» ASSIGNMENT: Every line of the records that contains the string "equation" counts once; give the total and nothing else.

RECORDS SUPPLIED: Begin

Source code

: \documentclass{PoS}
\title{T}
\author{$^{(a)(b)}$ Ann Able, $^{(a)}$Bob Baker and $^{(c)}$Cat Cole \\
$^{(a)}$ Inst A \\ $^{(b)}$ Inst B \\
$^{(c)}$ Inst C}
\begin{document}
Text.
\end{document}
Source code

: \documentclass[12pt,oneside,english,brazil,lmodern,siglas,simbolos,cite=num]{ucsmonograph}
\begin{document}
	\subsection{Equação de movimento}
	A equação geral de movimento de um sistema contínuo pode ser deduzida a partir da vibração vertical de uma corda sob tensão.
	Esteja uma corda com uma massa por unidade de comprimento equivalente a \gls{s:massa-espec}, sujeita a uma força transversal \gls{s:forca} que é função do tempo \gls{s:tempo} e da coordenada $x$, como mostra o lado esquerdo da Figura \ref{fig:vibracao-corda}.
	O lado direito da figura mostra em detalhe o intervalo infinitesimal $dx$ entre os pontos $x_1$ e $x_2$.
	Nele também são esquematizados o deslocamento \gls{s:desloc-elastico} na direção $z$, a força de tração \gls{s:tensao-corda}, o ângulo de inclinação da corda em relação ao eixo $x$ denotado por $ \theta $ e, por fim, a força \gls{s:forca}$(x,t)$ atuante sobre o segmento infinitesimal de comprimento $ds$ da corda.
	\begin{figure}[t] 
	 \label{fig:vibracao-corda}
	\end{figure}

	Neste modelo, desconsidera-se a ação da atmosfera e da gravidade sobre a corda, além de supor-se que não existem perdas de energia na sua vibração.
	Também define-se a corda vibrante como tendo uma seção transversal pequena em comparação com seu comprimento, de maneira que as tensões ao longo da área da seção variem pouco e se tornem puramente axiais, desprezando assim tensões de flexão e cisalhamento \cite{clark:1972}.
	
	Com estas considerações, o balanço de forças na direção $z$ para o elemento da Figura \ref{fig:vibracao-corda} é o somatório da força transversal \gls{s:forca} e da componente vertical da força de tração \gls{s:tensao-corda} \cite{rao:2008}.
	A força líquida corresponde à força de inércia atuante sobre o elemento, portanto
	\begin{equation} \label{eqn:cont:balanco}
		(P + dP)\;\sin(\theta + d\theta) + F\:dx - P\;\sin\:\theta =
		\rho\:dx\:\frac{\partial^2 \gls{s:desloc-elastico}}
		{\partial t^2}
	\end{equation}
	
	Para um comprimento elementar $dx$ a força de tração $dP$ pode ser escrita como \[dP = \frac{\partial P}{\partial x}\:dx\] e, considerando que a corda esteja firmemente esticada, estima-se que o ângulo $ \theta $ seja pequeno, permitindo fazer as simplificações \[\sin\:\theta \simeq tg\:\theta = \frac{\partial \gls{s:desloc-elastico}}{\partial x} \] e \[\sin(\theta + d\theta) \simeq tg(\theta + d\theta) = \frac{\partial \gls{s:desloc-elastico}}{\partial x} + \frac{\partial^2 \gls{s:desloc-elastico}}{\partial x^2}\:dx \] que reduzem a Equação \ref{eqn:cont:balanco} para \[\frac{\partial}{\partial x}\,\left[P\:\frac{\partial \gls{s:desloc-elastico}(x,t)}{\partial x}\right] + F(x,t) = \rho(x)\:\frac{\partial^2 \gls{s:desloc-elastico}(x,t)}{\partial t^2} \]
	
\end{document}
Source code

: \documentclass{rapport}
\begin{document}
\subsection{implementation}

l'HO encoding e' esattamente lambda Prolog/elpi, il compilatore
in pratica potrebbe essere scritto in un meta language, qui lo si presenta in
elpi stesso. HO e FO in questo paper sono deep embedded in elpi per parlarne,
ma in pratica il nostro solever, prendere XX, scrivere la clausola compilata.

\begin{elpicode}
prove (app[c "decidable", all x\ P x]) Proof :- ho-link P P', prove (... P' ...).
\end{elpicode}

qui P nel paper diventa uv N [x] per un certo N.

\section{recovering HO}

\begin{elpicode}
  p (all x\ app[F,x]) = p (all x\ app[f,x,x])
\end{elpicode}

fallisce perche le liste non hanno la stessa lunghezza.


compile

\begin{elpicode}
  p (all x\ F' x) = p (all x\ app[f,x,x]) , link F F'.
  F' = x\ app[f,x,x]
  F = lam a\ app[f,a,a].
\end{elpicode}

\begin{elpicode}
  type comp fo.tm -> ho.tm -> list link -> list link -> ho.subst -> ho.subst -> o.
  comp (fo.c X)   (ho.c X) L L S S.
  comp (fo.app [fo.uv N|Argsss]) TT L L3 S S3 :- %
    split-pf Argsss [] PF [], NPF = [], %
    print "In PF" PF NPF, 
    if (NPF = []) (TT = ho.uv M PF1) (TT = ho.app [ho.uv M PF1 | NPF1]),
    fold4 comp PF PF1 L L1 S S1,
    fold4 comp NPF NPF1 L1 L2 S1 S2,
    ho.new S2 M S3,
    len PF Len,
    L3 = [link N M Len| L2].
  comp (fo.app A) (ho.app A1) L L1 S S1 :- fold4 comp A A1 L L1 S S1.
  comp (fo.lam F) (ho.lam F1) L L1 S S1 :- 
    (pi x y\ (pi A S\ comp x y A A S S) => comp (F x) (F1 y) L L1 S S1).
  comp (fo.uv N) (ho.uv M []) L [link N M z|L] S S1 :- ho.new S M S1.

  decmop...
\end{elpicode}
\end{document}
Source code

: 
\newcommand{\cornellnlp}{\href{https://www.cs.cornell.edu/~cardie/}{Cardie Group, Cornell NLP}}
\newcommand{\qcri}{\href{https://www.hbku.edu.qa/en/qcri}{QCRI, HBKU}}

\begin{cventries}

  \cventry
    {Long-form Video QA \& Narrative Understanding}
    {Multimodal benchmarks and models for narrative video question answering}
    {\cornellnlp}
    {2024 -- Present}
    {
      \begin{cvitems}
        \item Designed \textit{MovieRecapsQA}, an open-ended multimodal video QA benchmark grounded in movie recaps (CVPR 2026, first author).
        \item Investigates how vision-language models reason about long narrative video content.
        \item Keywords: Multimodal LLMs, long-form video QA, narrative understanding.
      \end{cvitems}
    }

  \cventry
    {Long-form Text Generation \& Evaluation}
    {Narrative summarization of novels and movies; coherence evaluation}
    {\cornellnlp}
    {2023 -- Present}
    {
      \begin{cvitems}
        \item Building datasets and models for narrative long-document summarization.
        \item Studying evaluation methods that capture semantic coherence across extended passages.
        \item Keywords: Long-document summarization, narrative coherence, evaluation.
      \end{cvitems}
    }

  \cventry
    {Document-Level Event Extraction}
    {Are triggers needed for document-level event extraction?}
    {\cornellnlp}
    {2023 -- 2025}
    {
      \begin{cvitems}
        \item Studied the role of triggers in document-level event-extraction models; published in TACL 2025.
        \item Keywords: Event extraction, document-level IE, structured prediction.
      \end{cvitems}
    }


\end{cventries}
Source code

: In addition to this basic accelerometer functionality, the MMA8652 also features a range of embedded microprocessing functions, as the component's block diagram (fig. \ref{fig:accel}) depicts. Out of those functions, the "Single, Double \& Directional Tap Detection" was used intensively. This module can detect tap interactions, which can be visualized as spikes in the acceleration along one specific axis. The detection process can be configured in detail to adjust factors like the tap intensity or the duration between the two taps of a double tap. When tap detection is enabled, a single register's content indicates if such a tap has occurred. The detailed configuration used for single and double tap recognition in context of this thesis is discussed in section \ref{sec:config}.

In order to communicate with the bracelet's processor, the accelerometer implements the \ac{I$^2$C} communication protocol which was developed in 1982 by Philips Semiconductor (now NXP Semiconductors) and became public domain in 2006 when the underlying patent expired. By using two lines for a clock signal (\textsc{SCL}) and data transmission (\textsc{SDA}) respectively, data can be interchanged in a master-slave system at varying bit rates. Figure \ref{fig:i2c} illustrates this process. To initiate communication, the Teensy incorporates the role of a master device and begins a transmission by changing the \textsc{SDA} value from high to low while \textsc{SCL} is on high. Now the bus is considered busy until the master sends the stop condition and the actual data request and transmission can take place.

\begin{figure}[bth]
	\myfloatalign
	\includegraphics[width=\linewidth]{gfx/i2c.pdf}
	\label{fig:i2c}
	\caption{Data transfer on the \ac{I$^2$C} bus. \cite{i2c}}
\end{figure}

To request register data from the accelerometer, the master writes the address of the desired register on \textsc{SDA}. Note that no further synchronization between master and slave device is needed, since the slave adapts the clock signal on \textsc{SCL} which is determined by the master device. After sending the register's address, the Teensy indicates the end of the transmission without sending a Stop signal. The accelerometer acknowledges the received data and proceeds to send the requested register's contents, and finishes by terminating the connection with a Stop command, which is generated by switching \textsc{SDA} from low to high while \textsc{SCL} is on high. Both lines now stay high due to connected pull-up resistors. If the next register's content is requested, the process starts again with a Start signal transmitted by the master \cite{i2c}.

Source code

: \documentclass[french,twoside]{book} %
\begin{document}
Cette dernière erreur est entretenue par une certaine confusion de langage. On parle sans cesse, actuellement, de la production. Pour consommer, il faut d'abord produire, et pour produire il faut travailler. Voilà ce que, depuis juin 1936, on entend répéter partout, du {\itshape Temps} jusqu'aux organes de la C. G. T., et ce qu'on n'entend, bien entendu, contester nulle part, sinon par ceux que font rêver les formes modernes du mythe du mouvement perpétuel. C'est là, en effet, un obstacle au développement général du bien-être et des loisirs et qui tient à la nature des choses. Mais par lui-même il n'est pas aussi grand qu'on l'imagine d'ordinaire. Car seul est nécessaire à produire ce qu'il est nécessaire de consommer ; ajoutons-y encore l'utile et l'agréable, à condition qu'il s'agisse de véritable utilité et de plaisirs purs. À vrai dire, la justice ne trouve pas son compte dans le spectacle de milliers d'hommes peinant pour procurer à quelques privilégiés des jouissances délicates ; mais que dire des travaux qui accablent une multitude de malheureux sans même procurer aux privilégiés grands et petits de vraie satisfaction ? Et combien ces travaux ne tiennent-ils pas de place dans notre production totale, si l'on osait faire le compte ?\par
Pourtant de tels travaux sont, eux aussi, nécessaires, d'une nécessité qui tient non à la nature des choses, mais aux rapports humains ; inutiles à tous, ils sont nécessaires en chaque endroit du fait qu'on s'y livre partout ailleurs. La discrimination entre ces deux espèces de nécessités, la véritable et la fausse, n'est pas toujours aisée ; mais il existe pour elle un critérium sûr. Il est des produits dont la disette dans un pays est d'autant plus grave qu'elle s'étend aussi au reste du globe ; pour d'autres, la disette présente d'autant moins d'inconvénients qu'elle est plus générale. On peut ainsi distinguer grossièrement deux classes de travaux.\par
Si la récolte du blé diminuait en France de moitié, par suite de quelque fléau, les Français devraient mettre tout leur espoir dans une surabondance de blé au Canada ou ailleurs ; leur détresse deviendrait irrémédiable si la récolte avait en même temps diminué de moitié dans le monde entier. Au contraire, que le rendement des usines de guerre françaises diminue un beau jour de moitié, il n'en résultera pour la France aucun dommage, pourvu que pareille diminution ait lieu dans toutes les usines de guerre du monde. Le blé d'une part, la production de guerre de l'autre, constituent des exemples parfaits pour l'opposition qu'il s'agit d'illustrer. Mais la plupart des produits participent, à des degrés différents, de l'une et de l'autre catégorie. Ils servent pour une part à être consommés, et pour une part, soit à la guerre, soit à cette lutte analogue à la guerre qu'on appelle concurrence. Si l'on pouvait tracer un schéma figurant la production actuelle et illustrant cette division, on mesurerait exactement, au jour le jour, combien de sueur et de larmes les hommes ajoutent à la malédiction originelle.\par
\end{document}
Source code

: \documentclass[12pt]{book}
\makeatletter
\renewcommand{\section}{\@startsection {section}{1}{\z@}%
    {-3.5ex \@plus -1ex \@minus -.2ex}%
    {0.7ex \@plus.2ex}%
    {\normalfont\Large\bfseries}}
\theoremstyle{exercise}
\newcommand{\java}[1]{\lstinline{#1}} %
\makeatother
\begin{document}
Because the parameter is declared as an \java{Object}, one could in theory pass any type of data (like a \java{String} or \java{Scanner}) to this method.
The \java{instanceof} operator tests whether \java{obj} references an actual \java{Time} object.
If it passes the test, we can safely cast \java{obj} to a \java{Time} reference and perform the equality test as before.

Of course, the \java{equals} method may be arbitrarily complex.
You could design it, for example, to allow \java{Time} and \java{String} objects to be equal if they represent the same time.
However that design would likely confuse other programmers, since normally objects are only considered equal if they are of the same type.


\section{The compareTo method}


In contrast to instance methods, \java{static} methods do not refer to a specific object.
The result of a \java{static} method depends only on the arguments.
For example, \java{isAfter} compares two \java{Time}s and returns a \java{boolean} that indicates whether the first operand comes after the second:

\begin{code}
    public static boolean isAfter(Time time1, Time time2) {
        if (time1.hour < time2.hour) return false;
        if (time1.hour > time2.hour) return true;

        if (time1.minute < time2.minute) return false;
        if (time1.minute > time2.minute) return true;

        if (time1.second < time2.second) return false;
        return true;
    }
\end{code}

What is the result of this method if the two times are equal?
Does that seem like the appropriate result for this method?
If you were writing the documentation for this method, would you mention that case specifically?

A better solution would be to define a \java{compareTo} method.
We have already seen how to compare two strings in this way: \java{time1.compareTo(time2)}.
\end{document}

RECORDS SUPPLIED: End

» WRITTEN ANSWER: 2